> Work to complete
Give back the whole listing verbatim, printing none of its pictures.

::: Data provided

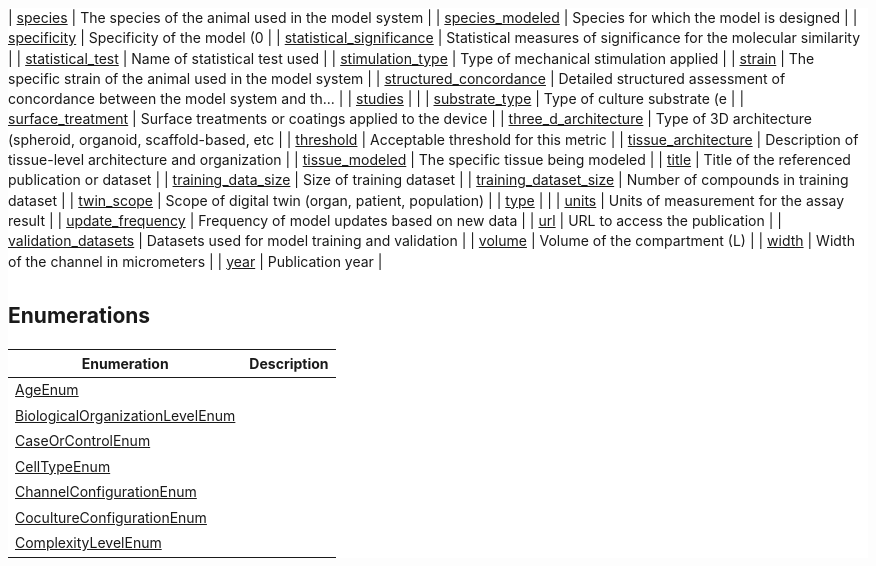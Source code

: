 | [species](species.md) | The species of the animal used in the model system |
| [species_modeled](species_modeled.md) | Species for which the model is designed |
| [specificity](specificity.md) | Specificity of the model (0 |
| [statistical_significance](statistical_significance.md) | Statistical measures of significance for the molecular similarity |
| [statistical_test](statistical_test.md) | Name of statistical test used |
| [stimulation_type](stimulation_type.md) | Type of mechanical stimulation applied |
| [strain](strain.md) | The specific strain of the animal used in the model system |
| [structured_concordance](structured_concordance.md) | Detailed structured assessment of concordance between the model system and th... |
| [studies](studies.md) |  |
| [substrate_type](substrate_type.md) | Type of culture substrate (e |
| [surface_treatment](surface_treatment.md) | Surface treatments or coatings applied to the device |
| [three_d_architecture](three_d_architecture.md) | Type of 3D architecture (spheroid, organoid, scaffold-based, etc |
| [threshold](threshold.md) | Acceptable threshold for this metric |
| [tissue_architecture](tissue_architecture.md) | Description of tissue-level architecture and organization |
| [tissue_modeled](tissue_modeled.md) | The specific tissue being modeled |
| [title](title.md) | Title of the referenced publication or dataset |
| [training_data_size](training_data_size.md) | Size of training dataset |
| [training_dataset_size](training_dataset_size.md) | Number of compounds in training dataset |
| [twin_scope](twin_scope.md) | Scope of digital twin (organ, patient, population) |
| [type](type.md) |  |
| [units](units.md) | Units of measurement for the assay result |
| [update_frequency](update_frequency.md) | Frequency of model updates based on new data |
| [url](url.md) | URL to access the publication |
| [validation_datasets](validation_datasets.md) | Datasets used for model training and validation |
| [volume](volume.md) | Volume of the compartment (L) |
| [width](width.md) | Width of the channel in micrometers |
| [year](year.md) | Publication year |


## Enumerations

| Enumeration | Description |
| --- | --- |
| [AgeEnum](AgeEnum.md) |  |
| [BiologicalOrganizationLevelEnum](BiologicalOrganizationLevelEnum.md) |  |
| [CaseOrControlEnum](CaseOrControlEnum.md) |  |
| [CellTypeEnum](CellTypeEnum.md) |  |
| [ChannelConfigurationEnum](ChannelConfigurationEnum.md) |  |
| [CocultureConfigurationEnum](CocultureConfigurationEnum.md) |  |
| [ComplexityLevelEnum](ComplexityLevelEnum.md) |  |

::::::

> Your response
Source code

: | [species](species.md) | The species of the animal used in the model system |
| [species_modeled](species_modeled.md) | Species for which the model is designed |
| [specificity](specificity.md) | Specificity of the model (0 |
| [statistical_significance](statistical_significance.md) | Statistical measures of significance for the molecular similarity |
| [statistical_test](statistical_test.md) | Name of statistical test used |
| [stimulation_type](stimulation_type.md) | Type of mechanical stimulation applied |
| [strain](strain.md) | The specific strain of the animal used in the model system |
| [structured_concordance](structured_concordance.md) | Detailed structured assessment of concordance between the model system and th... |
| [studies](studies.md) |  |
| [substrate_type](substrate_type.md) | Type of culture substrate (e |
| [surface_treatment](surface_treatment.md) | Surface treatments or coatings applied to the device |
| [three_d_architecture](three_d_architecture.md) | Type of 3D architecture (spheroid, organoid, scaffold-based, etc |
| [threshold](threshold.md) | Acceptable threshold for this metric |
| [tissue_architecture](tissue_architecture.md) | Description of tissue-level architecture and organization |
| [tissue_modeled](tissue_modeled.md) | The specific tissue being modeled |
| [title](title.md) | Title of the referenced publication or dataset |
| [training_data_size](training_data_size.md) | Size of training dataset |
| [training_dataset_size](training_dataset_size.md) | Number of compounds in training dataset |
| [twin_scope](twin_scope.md) | Scope of digital twin (organ, patient, population) |
| [type](type.md) |  |
| [units](units.md) | Units of measurement for the assay result |
| [update_frequency](update_frequency.md) | Frequency of model updates based on new data |
| [url](url.md) | URL to access the publication |
| [validation_datasets](validation_datasets.md) | Datasets used for model training and validation |
| [volume](volume.md) | Volume of the compartment (L) |
| [width](width.md) | Width of the channel in micrometers |
| [year](year.md) | Publication year |


## Enumerations

| Enumeration | Description |
| --- | --- |
| [AgeEnum](AgeEnum.md) |  |
| [BiologicalOrganizationLevelEnum](BiologicalOrganizationLevelEnum.md) |  |
| [CaseOrControlEnum](CaseOrControlEnum.md) |  |
| [CellTypeEnum](CellTypeEnum.md) |  |
| [ChannelConfigurationEnum](ChannelConfigurationEnum.md) |  |
| [CocultureConfigurationEnum](CocultureConfigurationEnum.md) |  |
| [ComplexityLevelEnum](ComplexityLevelEnum.md) |  |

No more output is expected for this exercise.